=== Given records ===

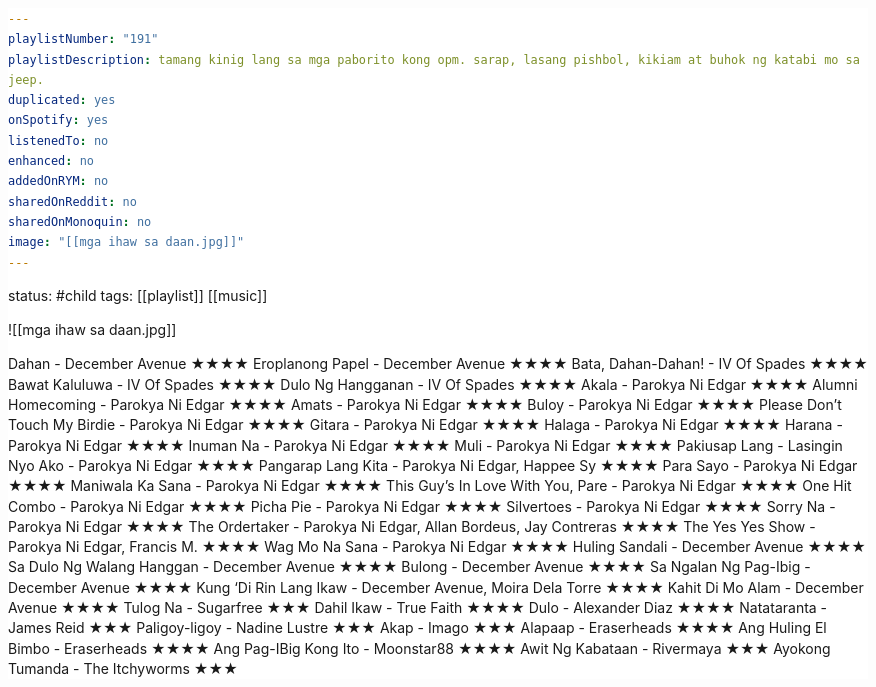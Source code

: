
 ```yaml
---
playlistNumber: "191"
playlistDescription: tamang kinig lang sa mga paborito kong opm. sarap, lasang pishbol, kikiam at buhok ng katabi mo sa jeep.
duplicated: yes
onSpotify: yes
listenedTo: no
enhanced: no
addedOnRYM: no
sharedOnReddit: no
sharedOnMonoquin: no
image: "[[mga ihaw sa daan.jpg]]"
---
```

status: #child 
tags: [[playlist]] [[music]] 

![[mga ihaw sa daan.jpg]]

Dahan - December Avenue ★★★★
Eroplanong Papel - December Avenue ★★★★
Bata, Dahan-Dahan! - IV Of Spades ★★★★
Bawat Kaluluwa - IV Of Spades ★★★★
Dulo Ng Hangganan - IV Of Spades ★★★★
Akala - Parokya Ni Edgar ★★★★
Alumni Homecoming - Parokya Ni Edgar ★★★★
Amats - Parokya Ni Edgar ★★★★
Buloy - Parokya Ni Edgar ★★★★
Please Don’t Touch My Birdie - Parokya Ni Edgar ★★★★
Gitara - Parokya Ni Edgar ★★★★
Halaga - Parokya Ni Edgar ★★★★
Harana - Parokya Ni Edgar ★★★★
Inuman Na - Parokya Ni Edgar ★★★★
Muli - Parokya Ni Edgar ★★★★
Pakiusap Lang - Lasingin Nyo Ako - Parokya Ni Edgar ★★★★
Pangarap Lang Kita - Parokya Ni Edgar, Happee Sy ★★★★
Para Sayo - Parokya Ni Edgar ★★★★
Maniwala Ka Sana - Parokya Ni Edgar ★★★★
This Guy’s In Love With You, Pare - Parokya Ni Edgar ★★★★
One Hit Combo - Parokya Ni Edgar ★★★★
Picha Pie - Parokya Ni Edgar ★★★★
Silvertoes - Parokya Ni Edgar ★★★★
Sorry Na - Parokya Ni Edgar ★★★★
The Ordertaker - Parokya Ni Edgar, Allan Bordeus, Jay Contreras ★★★★
The Yes Yes Show - Parokya Ni Edgar, Francis M. ★★★★
Wag Mo Na Sana - Parokya Ni Edgar ★★★★
Huling Sandali - December Avenue ★★★★
Sa Dulo Ng Walang Hanggan - December Avenue ★★★★
Bulong - December Avenue ★★★★
Sa Ngalan Ng Pag-Ibig - December Avenue ★★★★
Kung ‘Di Rin Lang Ikaw - December Avenue, Moira Dela Torre ★★★★
Kahit Di Mo Alam - December Avenue ★★★★
Tulog Na - Sugarfree ★★★
Dahil Ikaw - True Faith ★★★★
Dulo - Alexander Diaz ★★★★
Natataranta - James Reid ★★★
Paligoy-ligoy - Nadine Lustre ★★★
Akap - Imago ★★★
Alapaap - Eraserheads ★★★★
Ang Huling El Bimbo - Eraserheads ★★★★
Ang Pag-IBig Kong Ito - Moonstar88 ★★★★
Awit Ng Kabataan - Rivermaya ★★★
Ayokong Tumanda - The Itchyworms ★★★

===

Gather and copy every line of the data in which the string "Spades" is found.

Bata, Dahan-Dahan! - IV Of Spades ★★★★
Bawat Kaluluwa - IV Of Spades ★★★★
Dulo Ng Hangganan - IV Of Spades ★★★★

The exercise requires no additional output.